The demand for affordable housing especially in urban centers is one of Uganda’s biggest challenges due to its fast growing population. This is coupled with increasing urban poverty resulting into the lack of access to credit and financing options hence the inability to take on opportunities such as rental housing or mortgage-financed homes which fuels the growth of informal settlements.
Land tenure issues also contribute to the proliferation of informal settlements. Many residents in informal settlements do not have secure land tenure rights, making them vulnerable to eviction and displacement. This uncertainty discourages investment in better housing, leading to the growth of informal settlements as people settle on unoccupied or disputed land.
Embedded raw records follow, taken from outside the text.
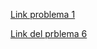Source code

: [Link problema 1](https://viewer.diagrams.net/?tags=%7B%7D&lightbox=1&highlight=0000ff&edit=_blank&layers=1&nav=1&title=Diagrama%20sin%20t%C3%ADtulo.drawio#R%3Cmxfile%3E%3Cdiagram%20name%3D%22P%C3%A1gina-1%22%20id%3D%22o4A1F9ebczGC8B65X8U1%22%3E3VnZbuIwFP2aSO0DKAtZeCxLl1FnVKkjTefRSQzxKIkzjsPSrx8bO4DrQFMNlAIPYB%2Fv957jmxsMZ5gt7ggoku84hqlhm%2FHCcEaGbXtmn31zYCmAnm8LYEpQLCBrAzyjVyhBU6IVimGpdKQYpxQVKhjhPIcRVTBACJ6r3SY4VVctwBRqwHMEUh39hWKaCDSw%2FQ1%2BD9E0qVe2PHngDNSd5UnKBMR4vgU5Y8MZEoypKGWLIUy57Wq7iHG3O1rXGyMwp20GuBM3%2FWmN5yEJc%2B8FLCd3T986cpYZSCt5YLlZuqwtAGNmEFnFhCZ4inOQjjfogOAqjyFfxmS1TZ9HjAsGWgz8AyldSu%2BCimIGJTRLZatYky%2B082wSKnFFIrjnQHL%2FFJAppHv6eWsPMOZCnEFKlmwcgSmgaKbuA0gOTdf9NmZmBWnpD1jd1qyeVxkkmOsEcjKDFE1QBCKEc1heGbaXsrMMygLkim%2B8vxVnz2CeIAo7rJmb5oZbjsCVWesOrDSVv6uZwhoY1gg7R%2Fi2F8PEkgK%2BrvEYzbQJScNgpd8bVqmcWR3gWex%2FNGcXSRM%2FZpBQuNjPEN2jcoDruGKIvIdsR8pyvlG1VUs12VK0Zx6JBM4plMasRZYvfHzXrau%2F5XSrymih1JaydkCF9loq1D6lQnuaQh9yxOSo%2ByxNWSiCn8Phmp%2FLOtg0cNht4LB%2FLA67lxY%2BvJbkDE5JTq%2FB6trNPLzK2YU9ZD%2BGPbCuu%2FxzJnez45%2F6bvYvjddBS15bzimJHbQn9qAm9rpoX%2B%2BjuDbNT0wBN3Sn7af1zB9%2ByPpKWuz1VS26DTHGNj8zxvQvTYuW01aM7inFWDt%2By%2FDPD42mfwQhS%2FoVc7EEZpqzcsSsAwkDOClZRpPeyIYMxbHwDCzRKwhX83HfFBjldHUWd2C4o32sljm%2FHGysM%2B1tp%2Bym1E4JdMyuFVhqRBK11oaXcz%2Fxs2x1wZNJyTz%2B1jPrLfyHsy4ukW%2BvEv%2BkKtFz%2BR8NWcI5qsTaHymYTByr5yg6sb%2B8ThzNXeJBgFvFAxkPqCIQ8zbT6ZqaL0mCs7Aq34%2FGqpoOEJtdV43NnqfH5qAhNAfHCs1W79wvGbftJXPShM%2FS8%2Bx7wBcqCA5BzN8brt66RxUp9cunTEDBizGOqmxloveYGwoXPYZHo3Jgqa8y%2FKBlync8Ljdl1edNbv88yK0n2zyCmsl5M9zufzmG6%2Bn1Lcp1krd9o3n4%2BGaqJus3xDerfxiTsermrzfxdLH5%2F9IZ%2FwM%3D%3C%2Fdiagram%3E%3C%2Fmxfile%3E)

[Link del prblema 6](https://drive.google.com/file/d/137qk-KlvbrGO1wrrnZRGC7jtfDaN3-5o/view?usp=sharing)

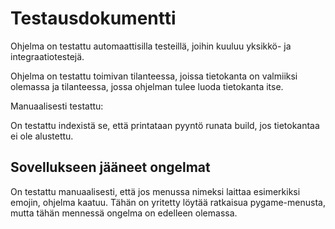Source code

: # Testausdokumentti

Ohjelma on testattu automaattisilla testeillä, joihin kuuluu yksikkö- ja integraatiotestejä.





Ohjelma on testattu toimivan tilanteessa, joissa tietokanta on valmiiksi olemassa ja tilanteessa, jossa ohjelman tulee luoda tietokanta itse.


Manuaalisesti testattu:

On testattu indexistä se, että printataan pyyntö runata build, jos tietokantaa ei ole alustettu.


## Sovellukseen jääneet ongelmat

On testattu manuaalisesti, että jos menussa nimeksi laittaa esimerkiksi emojin, ohjelma kaatuu. Tähän on yritetty löytää ratkaisua pygame-menusta, mutta tähän mennessä ongelma on edelleen olemassa.
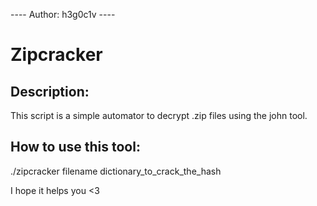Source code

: ---- Author: h3g0c1v ----
# Zipcracker
## Description:
This script is a simple automator to decrypt .zip files using the john tool.

## How to use this tool:

./zipcracker filename dictionary_to_crack_the_hash

I hope it helps you <3
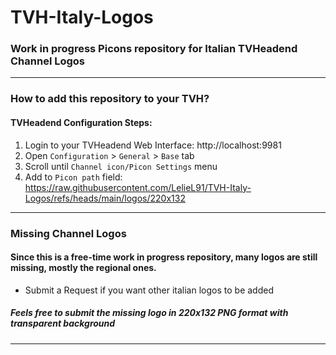 # TVH-Italy-Logos

### Work in progress Picons repository for Italian TVHeadend Channel Logos
---
### How to add this repository to your TVH?
#### TVHeadend Configuration Steps:
1. Login to your TVHeadend Web Interface: http://localhost:9981
2. Open `Configuration` > `General` > `Base` tab
3. Scroll until `Channel icon/Picon Settings` menu
4. Add to `Picon path` field: https://raw.githubusercontent.com/LelieL91/TVH-Italy-Logos/refs/heads/main/logos/220x132
---
### Missing Channel Logos
#### Since this is a free-time work in progress repository, many logos are still missing, mostly the regional ones.
- Submit a Request if you want other italian logos to be added
##### Feels free to submit the missing logo in 220x132 PNG format with transparent background
---
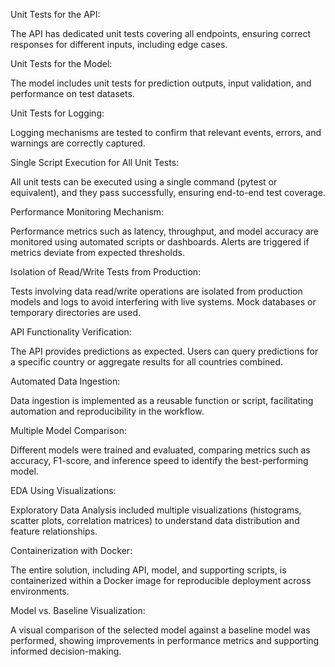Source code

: 
Unit Tests for the API:

The API has dedicated unit tests covering all endpoints, ensuring correct responses for different inputs, including edge cases.

Unit Tests for the Model:

The model includes unit tests for prediction outputs, input validation, and performance on test datasets.

Unit Tests for Logging:

Logging mechanisms are tested to confirm that relevant events, errors, and warnings are correctly captured.

Single Script Execution for All Unit Tests:

All unit tests can be executed using a single command (pytest or equivalent), and they pass successfully, ensuring end-to-end test coverage.

Performance Monitoring Mechanism:

Performance metrics such as latency, throughput, and model accuracy are monitored using automated scripts or dashboards. Alerts are triggered if metrics deviate from expected thresholds.

Isolation of Read/Write Tests from Production:

Tests involving data read/write operations are isolated from production models and logs to avoid interfering with live systems. Mock databases or temporary directories are used.

API Functionality Verification:

The API provides predictions as expected. Users can query predictions for a specific country or aggregate results for all countries combined.

Automated Data Ingestion:

Data ingestion is implemented as a reusable function or script, facilitating automation and reproducibility in the workflow.

Multiple Model Comparison:

Different models were trained and evaluated, comparing metrics such as accuracy, F1-score, and inference speed to identify the best-performing model.

EDA Using Visualizations:

Exploratory Data Analysis included multiple visualizations (histograms, scatter plots, correlation matrices) to understand data distribution and feature relationships.

Containerization with Docker:

The entire solution, including API, model, and supporting scripts, is containerized within a Docker image for reproducible deployment across environments.

Model vs. Baseline Visualization:

A visual comparison of the selected model against a baseline model was performed, showing improvements in performance metrics and supporting informed decision-making.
Addressing the high prevalence of informal settlements in Uganda requires a multi-faceted approach that includes affordable housing initiatives, improved urban planning, secure land tenure, poverty reduction strategies, inclusive economic development, government policies, community participation, and the collaboration of various stakeholders to tackle this complex issue.
In 2008, the government of Uganda approved the National Slum Upgrading Strategy and Action Plan in an effort to slow down the growth of slums and eventually stop the creation of new ones through legal and land market reforms, revamping planning and zoning regulations.
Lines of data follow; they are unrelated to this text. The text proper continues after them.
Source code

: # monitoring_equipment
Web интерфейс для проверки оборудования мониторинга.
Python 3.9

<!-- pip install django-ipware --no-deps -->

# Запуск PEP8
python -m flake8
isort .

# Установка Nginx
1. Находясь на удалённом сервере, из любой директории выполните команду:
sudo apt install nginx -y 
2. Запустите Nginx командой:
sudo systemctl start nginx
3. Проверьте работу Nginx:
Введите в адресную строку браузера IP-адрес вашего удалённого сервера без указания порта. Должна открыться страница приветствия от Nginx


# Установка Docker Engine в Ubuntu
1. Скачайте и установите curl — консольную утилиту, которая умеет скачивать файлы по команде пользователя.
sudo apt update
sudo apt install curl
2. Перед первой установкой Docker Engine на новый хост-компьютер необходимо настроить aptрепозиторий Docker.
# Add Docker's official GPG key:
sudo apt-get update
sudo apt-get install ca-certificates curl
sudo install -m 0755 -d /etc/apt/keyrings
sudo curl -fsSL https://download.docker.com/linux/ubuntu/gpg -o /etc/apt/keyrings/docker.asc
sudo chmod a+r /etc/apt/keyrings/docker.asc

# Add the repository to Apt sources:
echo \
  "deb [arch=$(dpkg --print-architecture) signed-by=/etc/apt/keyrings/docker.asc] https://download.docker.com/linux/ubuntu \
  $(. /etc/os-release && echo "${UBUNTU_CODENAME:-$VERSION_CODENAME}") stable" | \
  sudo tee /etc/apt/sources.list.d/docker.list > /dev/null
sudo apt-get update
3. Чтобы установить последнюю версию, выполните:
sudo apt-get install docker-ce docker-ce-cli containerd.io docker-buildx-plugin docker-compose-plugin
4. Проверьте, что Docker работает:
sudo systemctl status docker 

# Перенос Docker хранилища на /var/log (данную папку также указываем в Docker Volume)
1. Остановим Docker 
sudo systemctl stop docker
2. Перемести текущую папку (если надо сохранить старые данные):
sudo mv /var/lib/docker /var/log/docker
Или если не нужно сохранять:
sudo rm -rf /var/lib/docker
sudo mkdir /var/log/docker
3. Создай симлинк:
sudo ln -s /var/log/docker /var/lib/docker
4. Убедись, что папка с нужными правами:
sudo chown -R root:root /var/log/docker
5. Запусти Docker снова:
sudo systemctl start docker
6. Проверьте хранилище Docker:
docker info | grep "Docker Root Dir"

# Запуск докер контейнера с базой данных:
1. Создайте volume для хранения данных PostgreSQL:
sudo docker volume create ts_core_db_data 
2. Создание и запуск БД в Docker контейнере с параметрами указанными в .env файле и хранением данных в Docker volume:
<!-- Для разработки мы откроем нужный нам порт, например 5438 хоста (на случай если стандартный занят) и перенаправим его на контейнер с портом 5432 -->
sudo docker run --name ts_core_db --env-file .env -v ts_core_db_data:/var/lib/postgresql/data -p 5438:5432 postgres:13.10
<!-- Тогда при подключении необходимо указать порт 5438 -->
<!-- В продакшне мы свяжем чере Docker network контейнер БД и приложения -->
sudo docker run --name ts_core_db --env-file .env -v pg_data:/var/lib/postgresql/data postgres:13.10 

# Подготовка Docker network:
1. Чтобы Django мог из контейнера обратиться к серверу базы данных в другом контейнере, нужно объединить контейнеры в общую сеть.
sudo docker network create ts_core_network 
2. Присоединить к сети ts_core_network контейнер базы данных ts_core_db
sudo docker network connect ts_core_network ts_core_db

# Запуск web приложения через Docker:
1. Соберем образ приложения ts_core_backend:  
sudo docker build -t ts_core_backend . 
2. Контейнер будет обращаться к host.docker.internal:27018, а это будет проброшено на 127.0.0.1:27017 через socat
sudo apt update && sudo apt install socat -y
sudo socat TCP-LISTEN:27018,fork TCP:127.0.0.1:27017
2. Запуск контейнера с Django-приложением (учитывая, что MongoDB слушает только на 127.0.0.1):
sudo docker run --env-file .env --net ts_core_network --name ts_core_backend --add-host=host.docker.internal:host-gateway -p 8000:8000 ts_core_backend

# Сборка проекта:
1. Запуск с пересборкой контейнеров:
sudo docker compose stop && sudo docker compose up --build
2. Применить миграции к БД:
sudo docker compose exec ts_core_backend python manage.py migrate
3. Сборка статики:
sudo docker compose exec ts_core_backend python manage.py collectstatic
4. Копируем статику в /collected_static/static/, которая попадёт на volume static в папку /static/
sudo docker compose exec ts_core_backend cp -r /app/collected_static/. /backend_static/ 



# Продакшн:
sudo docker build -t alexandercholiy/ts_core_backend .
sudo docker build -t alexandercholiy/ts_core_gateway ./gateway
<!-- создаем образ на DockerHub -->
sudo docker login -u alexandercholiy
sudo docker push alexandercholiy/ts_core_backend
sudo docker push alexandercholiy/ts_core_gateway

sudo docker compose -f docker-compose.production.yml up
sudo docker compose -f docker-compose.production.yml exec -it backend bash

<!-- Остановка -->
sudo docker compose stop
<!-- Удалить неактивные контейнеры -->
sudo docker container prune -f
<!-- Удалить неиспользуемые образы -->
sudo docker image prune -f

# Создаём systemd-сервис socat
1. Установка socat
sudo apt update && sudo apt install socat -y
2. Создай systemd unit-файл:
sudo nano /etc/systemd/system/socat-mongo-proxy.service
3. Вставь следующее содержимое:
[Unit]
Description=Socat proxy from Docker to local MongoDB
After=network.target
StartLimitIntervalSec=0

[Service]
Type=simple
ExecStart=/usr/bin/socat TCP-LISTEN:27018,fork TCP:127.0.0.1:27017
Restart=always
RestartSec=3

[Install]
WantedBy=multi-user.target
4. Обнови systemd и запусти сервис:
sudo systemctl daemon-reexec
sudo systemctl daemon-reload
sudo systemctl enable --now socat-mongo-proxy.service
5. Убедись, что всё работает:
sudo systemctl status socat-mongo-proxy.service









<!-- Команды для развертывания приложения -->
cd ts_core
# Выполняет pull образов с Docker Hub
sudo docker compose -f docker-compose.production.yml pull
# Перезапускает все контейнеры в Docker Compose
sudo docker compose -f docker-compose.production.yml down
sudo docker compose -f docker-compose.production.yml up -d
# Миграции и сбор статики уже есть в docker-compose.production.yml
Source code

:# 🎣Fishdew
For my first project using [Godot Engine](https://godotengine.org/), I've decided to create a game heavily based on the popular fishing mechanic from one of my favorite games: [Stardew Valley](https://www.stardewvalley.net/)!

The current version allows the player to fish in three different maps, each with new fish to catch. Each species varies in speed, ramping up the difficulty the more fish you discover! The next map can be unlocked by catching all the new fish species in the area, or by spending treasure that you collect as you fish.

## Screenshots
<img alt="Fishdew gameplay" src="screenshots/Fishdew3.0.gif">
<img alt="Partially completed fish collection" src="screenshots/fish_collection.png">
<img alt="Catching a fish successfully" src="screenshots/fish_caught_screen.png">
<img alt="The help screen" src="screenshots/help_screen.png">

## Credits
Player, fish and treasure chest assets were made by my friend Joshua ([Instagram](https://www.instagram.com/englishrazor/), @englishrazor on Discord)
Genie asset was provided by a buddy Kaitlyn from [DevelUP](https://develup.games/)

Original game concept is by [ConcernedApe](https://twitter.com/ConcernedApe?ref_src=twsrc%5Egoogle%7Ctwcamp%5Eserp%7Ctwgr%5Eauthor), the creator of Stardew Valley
The policy is also meant to provide security of land tenure as well as building codes to make housing more affordable to the citizens of Uganda. The policy further provides for inclusiveness by bringing all housing sector stakeholders on board to pull resources together to support government in providing affordable housing for Ugandans.
Organizations such as Habitat for Humanity Uganda, a housing organization dedicated to eliminating poverty housing in Uganda has on a number of occasions yielded to government’s call through collaborating with government entities, private sector partners, and communities to seek out innovative ways of providing affordable and decent housing for Ugandans.
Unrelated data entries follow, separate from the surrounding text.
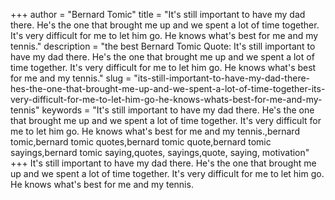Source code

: +++
author = "Bernard Tomic"
title = "It's still important to have my dad there. He's the one that brought me up and we spent a lot of time together. It's very difficult for me to let him go. He knows what's best for me and my tennis."
description = "the best Bernard Tomic Quote: It's still important to have my dad there. He's the one that brought me up and we spent a lot of time together. It's very difficult for me to let him go. He knows what's best for me and my tennis."
slug = "its-still-important-to-have-my-dad-there-hes-the-one-that-brought-me-up-and-we-spent-a-lot-of-time-together-its-very-difficult-for-me-to-let-him-go-he-knows-whats-best-for-me-and-my-tennis"
keywords = "It's still important to have my dad there. He's the one that brought me up and we spent a lot of time together. It's very difficult for me to let him go. He knows what's best for me and my tennis.,bernard tomic,bernard tomic quotes,bernard tomic quote,bernard tomic sayings,bernard tomic saying,quotes, sayings,quote, saying, motivation"
+++
It's still important to have my dad there. He's the one that brought me up and we spent a lot of time together. It's very difficult for me to let him go. He knows what's best for me and my tennis.
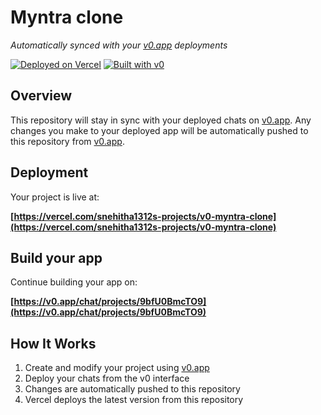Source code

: # Myntra clone

*Automatically synced with your [v0.app](https://v0.app) deployments*

[![Deployed on Vercel](https://img.shields.io/badge/Deployed%20on-Vercel-black?style=for-the-badge&logo=vercel)](https://vercel.com/snehitha1312s-projects/v0-myntra-clone)
[![Built with v0](https://img.shields.io/badge/Built%20with-v0.app-black?style=for-the-badge)](https://v0.app/chat/projects/9bfU0BmcTO9)

## Overview

This repository will stay in sync with your deployed chats on [v0.app](https://v0.app).
Any changes you make to your deployed app will be automatically pushed to this repository from [v0.app](https://v0.app).

## Deployment

Your project is live at:

**[https://vercel.com/snehitha1312s-projects/v0-myntra-clone](https://vercel.com/snehitha1312s-projects/v0-myntra-clone)**

## Build your app

Continue building your app on:

**[https://v0.app/chat/projects/9bfU0BmcTO9](https://v0.app/chat/projects/9bfU0BmcTO9)**

## How It Works

1. Create and modify your project using [v0.app](https://v0.app)
2. Deploy your chats from the v0 interface
3. Changes are automatically pushed to this repository
4. Vercel deploys the latest version from this repository
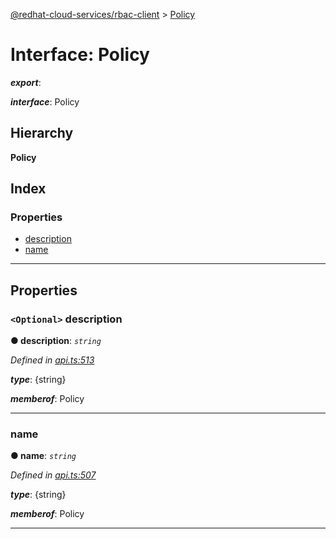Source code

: [@redhat-cloud-services/rbac-client](../README.md) > [Policy](../interfaces/policy.md)

# Interface: Policy

*__export__*: 

*__interface__*: Policy

## Hierarchy

**Policy**

## Index

### Properties

* [description](policy.md#description)
* [name](policy.md#name)

---

## Properties

<a id="description"></a>

### `<Optional>` description

**● description**: *`string`*

*Defined in [api.ts:513](https://github.com/RedHatInsights/javascript-clients/blob/master/packages/rbac/api.ts#L513)*

*__type__*: {string}

*__memberof__*: Policy

___
<a id="name"></a>

###  name

**● name**: *`string`*

*Defined in [api.ts:507](https://github.com/RedHatInsights/javascript-clients/blob/master/packages/rbac/api.ts#L507)*

*__type__*: {string}

*__memberof__*: Policy

___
Early this year, the organization together with the Ministry of Lands, Housing and Urban Development (MLHUD) launched the Home Equals campaign, a five year advocacy campaign dedicated to achieving policy change, at all levels, to ensure that people living in informal settlements have equitable access to adequate housing.
The Home Equals campaign seeks to advocate for increased collaboration with settlers of informal settlements, accessible quality services and improved land governance and leadership by local government land committees.
This campaign together with other initiatives are steps to addressing the affordability challenge in the housing sector through providing a platform and foundation to access wider development opportunities that contribute to the well-being of humanity and the country as a whole.
Investing in affordable housing initiatives in urban informal settlements creates employment opportunities for workforce which not only alleviates poverty but also stimulates economic growth by generating income for individuals and local businesses.
During the World Habitat Day in October this year, the MLHUD and Habitat for Humanity Uganda will hold the second annual Uganda Housing Symposium under the theme: Affordable Housing in Urban Informal Settlements as a Driver of Economic Growth at the Mestil Hotel in Kampala.
The symposium will seek for solutions so that affordable housing projects serve as a catalyst for micro-enterprise development within urban informal settlements. As new housing units are built, the demand for local goods and services increases. This presents an opportunity for small businesses to flourish, providing goods and services such as building materials, plumbing, electrical work, and home furnishing. By supporting these micro-enterprises, the local economy is strengthened, creating a ripple effect of economic growth.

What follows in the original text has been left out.